Evvela (1200 gram) beyaz şekeri (4,5-5) kilogram su ile şerbet yapıp (120 gram) miktarı nişastayı da bir miktar su ile ezip, bu karışık ince elekten süzülür. Sonra bu şerbete ilâve edilir. Birkaç saat karıştırılıp, indirilir. İndirildikten sonra halis gül suyu (1 fincan) içine konur. Gayet lâtif olur. Ve servis tabaklarına boşaltılıp, son derece lezzetli ve safalı olur.
Eğerçi ekseri et'ime hikmet üzerine mamul ve belki aslında hukema re'y ve tedbiri ile amel ve icad olunmuştur ve tertip üzere kullanılması tenavülü şarttır. Halâ bazılarına müraâat olunur."
Evvelâ pelte kıvamı üzere pişirilip, diğer yemeklerin üzerine yenmesi tıbben faydalıdır, zira yemeğin buharına engel olmak için icad olunmakla, hala öylece kullanılır. Sütlü ğıda olduğundan yemek üzerine yenirse, hata edilmiş, ve mideye ağır gelmiş olur. Onun için yemek üzerine değil de yemek yerine sıcak olarak yenmesi tıb kaidesine uygundur.

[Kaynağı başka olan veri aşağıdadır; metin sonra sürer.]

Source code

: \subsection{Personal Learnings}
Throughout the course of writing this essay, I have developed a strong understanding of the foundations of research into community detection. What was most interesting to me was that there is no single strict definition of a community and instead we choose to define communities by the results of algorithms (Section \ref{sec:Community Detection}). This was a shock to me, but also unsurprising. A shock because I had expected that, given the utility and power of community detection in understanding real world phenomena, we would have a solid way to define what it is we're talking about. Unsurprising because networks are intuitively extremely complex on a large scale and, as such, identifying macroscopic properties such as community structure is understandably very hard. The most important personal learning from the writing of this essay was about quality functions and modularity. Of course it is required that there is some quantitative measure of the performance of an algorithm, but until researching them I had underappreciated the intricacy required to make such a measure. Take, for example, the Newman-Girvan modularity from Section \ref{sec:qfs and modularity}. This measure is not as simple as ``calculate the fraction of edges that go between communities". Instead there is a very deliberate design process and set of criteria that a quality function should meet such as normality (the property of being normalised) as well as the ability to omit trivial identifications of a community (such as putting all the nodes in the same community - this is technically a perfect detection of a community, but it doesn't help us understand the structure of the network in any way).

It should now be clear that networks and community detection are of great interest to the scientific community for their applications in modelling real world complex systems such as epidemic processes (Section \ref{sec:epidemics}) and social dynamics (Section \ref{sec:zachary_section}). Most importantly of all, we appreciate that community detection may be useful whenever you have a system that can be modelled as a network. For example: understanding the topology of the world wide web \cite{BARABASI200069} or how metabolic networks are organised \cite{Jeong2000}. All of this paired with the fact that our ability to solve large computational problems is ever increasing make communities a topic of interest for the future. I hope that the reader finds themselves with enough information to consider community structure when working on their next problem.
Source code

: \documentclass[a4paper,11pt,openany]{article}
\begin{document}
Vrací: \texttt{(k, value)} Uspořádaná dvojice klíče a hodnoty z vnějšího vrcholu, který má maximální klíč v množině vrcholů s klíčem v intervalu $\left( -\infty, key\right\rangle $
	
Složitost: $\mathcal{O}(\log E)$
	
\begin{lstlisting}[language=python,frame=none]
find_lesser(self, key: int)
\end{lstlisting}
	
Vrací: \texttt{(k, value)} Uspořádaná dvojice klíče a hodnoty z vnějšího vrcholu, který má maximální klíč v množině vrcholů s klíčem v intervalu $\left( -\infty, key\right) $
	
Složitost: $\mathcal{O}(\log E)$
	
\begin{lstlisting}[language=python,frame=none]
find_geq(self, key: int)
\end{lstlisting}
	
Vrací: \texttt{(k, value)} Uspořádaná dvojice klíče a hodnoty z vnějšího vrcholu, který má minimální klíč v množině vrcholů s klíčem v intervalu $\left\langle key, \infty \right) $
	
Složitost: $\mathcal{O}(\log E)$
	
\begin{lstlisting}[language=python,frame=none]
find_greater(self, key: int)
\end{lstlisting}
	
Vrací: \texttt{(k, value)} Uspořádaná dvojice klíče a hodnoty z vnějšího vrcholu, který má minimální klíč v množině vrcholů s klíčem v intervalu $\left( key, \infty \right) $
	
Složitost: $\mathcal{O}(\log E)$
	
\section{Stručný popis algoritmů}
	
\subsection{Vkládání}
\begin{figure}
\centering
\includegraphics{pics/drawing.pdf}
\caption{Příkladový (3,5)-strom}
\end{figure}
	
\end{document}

Not: Sarayı hümayunda hala ekseri yeme ve içmelerinde tıp kaidesine raiyetle önce çorba, Ondan sonra sıcak sütlü aş ve üzerine şeker katarak kullanırlardı. Bu palûde de eğerçi kadimdir, amma mevalli izamdan Nev'i Efendi Hazretleri tekrar ve yazıldığı üzere dikkat ve tekellüf buyurmakla bir mertebe revnak ve şöhret buldu ki, tabir olunmaz. Hatta kendisine hicap gelüp, çaresiz kibarı ulemaya ve sarayı hümayunda Darüssaade ağasına ve belki padişahın önüne varınca birer ikişer mertebani ile hakipayı devletlerine arz-ü takdim ve mahzuz olan devletlilere tazim edüp mükerreren göndermekle namı samileri (Pelteci Efendi) oldu. Ve bu takrib ile (Rahatülhul-kum)'a dahi tekrar dikkat ve nizam verüp eslafta yapılan tarz ve tavurdan âlâ ve ra'nâ pişirmişlerdir. Rahmetullahu, teâlâ. Filhakika tabiat ashabından zatı muhterem olmadık tanıdık ve dostlarına palûze değil canını verir bir kâmil vücut idi.